%%
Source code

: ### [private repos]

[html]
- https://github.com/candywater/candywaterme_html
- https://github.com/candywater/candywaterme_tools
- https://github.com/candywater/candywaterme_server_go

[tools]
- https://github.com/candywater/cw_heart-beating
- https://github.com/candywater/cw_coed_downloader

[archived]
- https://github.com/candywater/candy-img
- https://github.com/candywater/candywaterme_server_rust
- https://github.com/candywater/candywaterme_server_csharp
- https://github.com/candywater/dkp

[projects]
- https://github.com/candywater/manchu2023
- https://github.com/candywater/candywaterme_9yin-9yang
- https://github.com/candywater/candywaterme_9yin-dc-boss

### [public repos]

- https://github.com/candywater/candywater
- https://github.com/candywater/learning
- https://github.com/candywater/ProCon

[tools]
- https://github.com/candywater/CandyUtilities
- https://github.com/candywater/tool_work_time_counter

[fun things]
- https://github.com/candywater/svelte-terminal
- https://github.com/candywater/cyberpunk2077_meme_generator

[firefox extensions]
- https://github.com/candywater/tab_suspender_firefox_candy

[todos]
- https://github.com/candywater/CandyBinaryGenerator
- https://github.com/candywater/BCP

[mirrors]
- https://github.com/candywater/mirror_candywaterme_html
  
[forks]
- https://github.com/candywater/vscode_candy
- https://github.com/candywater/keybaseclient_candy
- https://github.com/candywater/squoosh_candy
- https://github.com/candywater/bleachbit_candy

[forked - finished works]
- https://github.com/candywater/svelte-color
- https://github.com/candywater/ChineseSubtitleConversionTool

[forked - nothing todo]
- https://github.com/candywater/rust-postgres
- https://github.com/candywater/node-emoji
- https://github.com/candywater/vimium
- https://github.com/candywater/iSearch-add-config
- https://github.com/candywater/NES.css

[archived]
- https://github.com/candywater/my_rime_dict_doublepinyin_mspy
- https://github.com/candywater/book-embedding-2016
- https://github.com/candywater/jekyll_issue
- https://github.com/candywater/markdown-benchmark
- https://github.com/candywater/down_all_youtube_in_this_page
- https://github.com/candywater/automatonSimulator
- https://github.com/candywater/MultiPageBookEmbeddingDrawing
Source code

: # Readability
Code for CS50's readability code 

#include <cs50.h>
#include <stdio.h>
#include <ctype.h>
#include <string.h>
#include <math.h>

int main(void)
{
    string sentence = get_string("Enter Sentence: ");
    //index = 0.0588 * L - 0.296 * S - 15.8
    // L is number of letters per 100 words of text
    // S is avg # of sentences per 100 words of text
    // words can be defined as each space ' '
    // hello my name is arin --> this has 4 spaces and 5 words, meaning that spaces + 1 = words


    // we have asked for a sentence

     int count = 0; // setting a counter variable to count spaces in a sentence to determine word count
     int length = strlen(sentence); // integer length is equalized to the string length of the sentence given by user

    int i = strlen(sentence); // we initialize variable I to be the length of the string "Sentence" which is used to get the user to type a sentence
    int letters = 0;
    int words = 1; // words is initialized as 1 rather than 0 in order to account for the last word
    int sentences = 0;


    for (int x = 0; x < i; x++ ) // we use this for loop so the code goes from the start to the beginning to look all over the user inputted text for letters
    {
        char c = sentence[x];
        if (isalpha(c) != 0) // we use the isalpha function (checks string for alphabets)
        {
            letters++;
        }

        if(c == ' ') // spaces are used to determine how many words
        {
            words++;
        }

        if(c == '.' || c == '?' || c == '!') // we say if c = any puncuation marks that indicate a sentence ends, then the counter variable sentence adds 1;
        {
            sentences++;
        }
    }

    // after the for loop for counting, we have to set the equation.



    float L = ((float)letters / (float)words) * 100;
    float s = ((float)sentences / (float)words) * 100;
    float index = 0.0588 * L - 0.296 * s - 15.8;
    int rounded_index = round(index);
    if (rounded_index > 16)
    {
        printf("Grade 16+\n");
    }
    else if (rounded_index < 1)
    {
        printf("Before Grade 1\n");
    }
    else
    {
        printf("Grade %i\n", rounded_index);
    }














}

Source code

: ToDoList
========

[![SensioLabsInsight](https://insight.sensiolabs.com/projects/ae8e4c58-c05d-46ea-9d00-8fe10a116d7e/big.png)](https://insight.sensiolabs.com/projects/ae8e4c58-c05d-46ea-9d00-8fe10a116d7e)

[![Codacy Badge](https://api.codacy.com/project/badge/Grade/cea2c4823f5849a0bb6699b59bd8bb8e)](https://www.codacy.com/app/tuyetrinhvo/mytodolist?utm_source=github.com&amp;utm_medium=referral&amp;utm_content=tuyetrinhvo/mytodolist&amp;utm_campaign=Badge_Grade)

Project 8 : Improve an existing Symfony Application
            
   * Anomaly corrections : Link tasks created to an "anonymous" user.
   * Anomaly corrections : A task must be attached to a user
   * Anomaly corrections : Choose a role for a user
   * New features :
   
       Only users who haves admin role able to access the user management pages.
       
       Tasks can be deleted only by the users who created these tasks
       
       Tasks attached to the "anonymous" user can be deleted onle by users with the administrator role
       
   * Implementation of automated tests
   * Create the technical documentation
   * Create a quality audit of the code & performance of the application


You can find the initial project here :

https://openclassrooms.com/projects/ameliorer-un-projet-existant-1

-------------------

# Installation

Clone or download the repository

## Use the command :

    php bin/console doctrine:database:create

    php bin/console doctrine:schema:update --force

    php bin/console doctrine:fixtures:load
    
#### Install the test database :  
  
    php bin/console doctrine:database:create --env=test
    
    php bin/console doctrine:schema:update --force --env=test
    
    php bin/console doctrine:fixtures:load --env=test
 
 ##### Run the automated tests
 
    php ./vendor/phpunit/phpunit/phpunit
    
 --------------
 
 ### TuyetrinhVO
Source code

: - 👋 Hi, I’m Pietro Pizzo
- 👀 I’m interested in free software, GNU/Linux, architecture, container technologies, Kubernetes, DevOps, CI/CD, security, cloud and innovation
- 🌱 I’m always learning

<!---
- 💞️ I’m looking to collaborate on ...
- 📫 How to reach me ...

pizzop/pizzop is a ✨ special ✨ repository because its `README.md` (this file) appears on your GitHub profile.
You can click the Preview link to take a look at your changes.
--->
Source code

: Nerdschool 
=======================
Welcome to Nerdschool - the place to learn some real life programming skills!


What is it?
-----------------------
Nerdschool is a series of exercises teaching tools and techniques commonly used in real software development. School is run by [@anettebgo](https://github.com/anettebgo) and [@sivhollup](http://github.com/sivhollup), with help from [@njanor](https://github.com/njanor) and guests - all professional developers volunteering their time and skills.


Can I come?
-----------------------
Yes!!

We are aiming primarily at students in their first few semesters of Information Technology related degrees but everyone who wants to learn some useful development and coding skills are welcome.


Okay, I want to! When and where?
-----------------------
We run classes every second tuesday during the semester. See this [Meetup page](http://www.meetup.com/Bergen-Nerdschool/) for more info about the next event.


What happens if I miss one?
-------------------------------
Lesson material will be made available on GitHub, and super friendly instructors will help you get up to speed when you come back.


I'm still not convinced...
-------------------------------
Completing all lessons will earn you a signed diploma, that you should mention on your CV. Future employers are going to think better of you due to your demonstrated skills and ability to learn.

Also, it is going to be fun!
%%
§ **Work to complete**: In the lines above, find each one with "words" and list it.

§ **Result of this exercise**:
    // L is number of letters per 100 words of text
    // S is avg # of sentences per 100 words of text
    // words can be defined as each space ' '
    // hello my name is arin --> this has 4 spaces and 5 words, meaning that spaces + 1 = words
    int words = 1; // words is initialized as 1 rather than 0 in order to account for the last word
        if(c == ' ') // spaces are used to determine how many words
            words++;
    float L = ((float)letters / (float)words) * 100;
    float s = ((float)sentences / (float)words) * 100;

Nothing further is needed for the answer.